• _Required work_: Within the lines below, find those that hold the string "bawang" and copy each one.

··· Material supplied

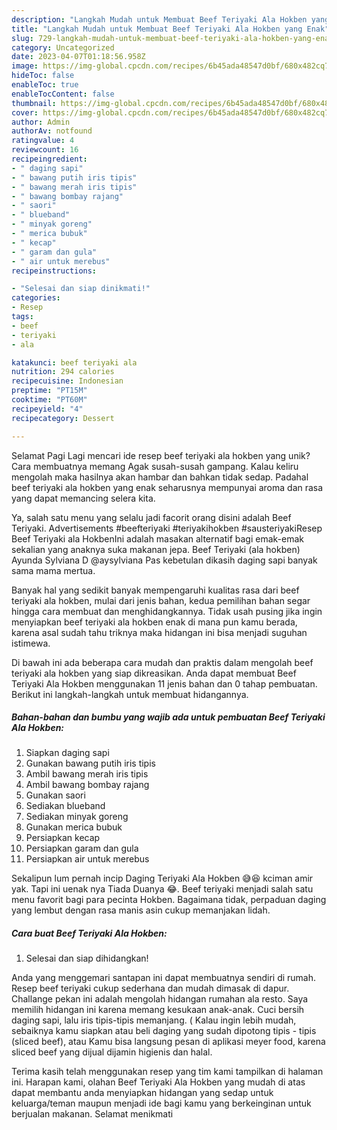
 ```yaml
---
description: "Langkah Mudah untuk Membuat Beef Teriyaki Ala Hokben yang Enak"
title: "Langkah Mudah untuk Membuat Beef Teriyaki Ala Hokben yang Enak"
slug: 729-langkah-mudah-untuk-membuat-beef-teriyaki-ala-hokben-yang-enak
category: Uncategorized
date: 2023-04-07T01:18:56.958Z
image: https://img-global.cpcdn.com/recipes/6b45ada48547d0bf/680x482cq70/beef-teriyaki-ala-hokben-foto-resep-utama.jpg
hideToc: false
enableToc: true
enableTocContent: false
thumbnail: https://img-global.cpcdn.com/recipes/6b45ada48547d0bf/680x482cq70/beef-teriyaki-ala-hokben-foto-resep-utama.jpg
cover: https://img-global.cpcdn.com/recipes/6b45ada48547d0bf/680x482cq70/beef-teriyaki-ala-hokben-foto-resep-utama.jpg
author: Admin
authorAv: notfound
ratingvalue: 4
reviewcount: 16
recipeingredient:
- " daging sapi"
- " bawang putih iris tipis"
- " bawang merah iris tipis"
- " bawang bombay rajang"
- " saori"
- " blueband"
- " minyak goreng"
- " merica bubuk"
- " kecap"
- " garam dan gula"
- " air untuk merebus"
recipeinstructions:

- "Selesai dan siap dinikmati!"
categories:
- Resep
tags:
- beef
- teriyaki
- ala

katakunci: beef teriyaki ala 
nutrition: 294 calories
recipecuisine: Indonesian
preptime: "PT15M"
cooktime: "PT60M"
recipeyield: "4"
recipecategory: Dessert

---
```



Selamat Pagi Lagi mencari ide resep beef teriyaki ala hokben yang unik? Cara membuatnya memang Agak susah-susah gampang. Kalau keliru mengolah maka hasilnya akan hambar dan bahkan tidak sedap. Padahal beef teriyaki ala hokben yang enak seharusnya mempunyai aroma dan rasa yang dapat memancing selera kita.


Ya, salah satu menu yang selalu jadi facorit orang disini adalah Beef Teriyaki. Advertisements #beefteriyaki #teriyakihokben #sausteriyakiResep Beef Teriyaki ala HokbenIni adalah masakan alternatif bagi emak-emak sekalian yang anaknya suka makanan jepa. Beef Teriyaki (ala hokben) Ayunda Sylviana D @aysylviana Pas kebetulan dikasih daging sapi banyak sama mama mertua.

Banyak hal yang sedikit banyak mempengaruhi kualitas rasa dari beef teriyaki ala hokben, mulai dari jenis bahan, kedua pemilihan bahan segar hingga cara membuat dan menghidangkannya. Tidak usah pusing jika ingin menyiapkan beef teriyaki ala hokben enak di mana pun kamu berada, karena asal sudah tahu triknya maka hidangan ini bisa menjadi suguhan istimewa.


Di bawah ini ada beberapa cara mudah dan praktis dalam mengolah beef teriyaki ala hokben yang siap dikreasikan. Anda dapat membuat Beef Teriyaki Ala Hokben menggunakan 11 jenis bahan dan 0 tahap pembuatan. Berikut ini langkah-langkah untuk membuat hidangannya.

<!--inarticleads1-->

##### Bahan-bahan dan bumbu yang wajib ada untuk pembuatan Beef Teriyaki Ala Hokben:

1. Siapkan  daging sapi
1. Gunakan  bawang putih iris tipis
1. Ambil  bawang merah iris tipis
1. Ambil  bawang bombay rajang
1. Gunakan  saori
1. Sediakan  blueband
1. Sediakan  minyak goreng
1. Gunakan  merica bubuk
1. Persiapkan  kecap
1. Persiapkan  garam dan gula
1. Persiapkan  air untuk merebus


Sekalipun lum pernah incip Daging Teriyaki Ala Hokben 😅😆 kciman amir yak. Tapi ini uenak nya Tiada Duanya 😂. Beef teriyaki menjadi salah satu menu favorit bagi para pecinta Hokben. Bagaimana tidak, perpaduan daging yang lembut dengan rasa manis asin cukup memanjakan lidah. 

<!--inarticleads2-->

##### Cara buat Beef Teriyaki Ala Hokben:


1. Selesai dan siap dihidangkan!

Anda yang menggemari santapan ini dapat membuatnya sendiri di rumah. Resep beef teriyaki cukup sederhana dan mudah dimasak di dapur. Challange pekan ini adalah mengolah hidangan rumahan ala resto. Saya memilih hidangan ini karena memang kesukaan anak-anak. Cuci bersih daging sapi, lalu iris tipis-tipis memanjang. ( Kalau ingin lebih mudah, sebaiknya kamu siapkan atau beli daging yang sudah dipotong tipis - tipis (sliced beef), atau Kamu bisa langsung pesan di aplikasi meyer food, karena sliced beef yang dijual dijamin higienis dan halal. 

Terima kasih telah menggunakan resep yang tim kami tampilkan di halaman ini. Harapan kami, olahan Beef Teriyaki Ala Hokben yang mudah di atas dapat membantu anda menyiapkan hidangan yang sedap untuk keluarga/teman maupun menjadi ide bagi kamu yang berkeinginan untuk berjualan makanan. Selamat menikmati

······

• _Response to this exercise_:
- " bawang putih iris tipis"
- " bawang merah iris tipis"
- " bawang bombay rajang"
1. Gunakan  bawang putih iris tipis
1. Ambil  bawang merah iris tipis
1. Ambil  bawang bombay rajang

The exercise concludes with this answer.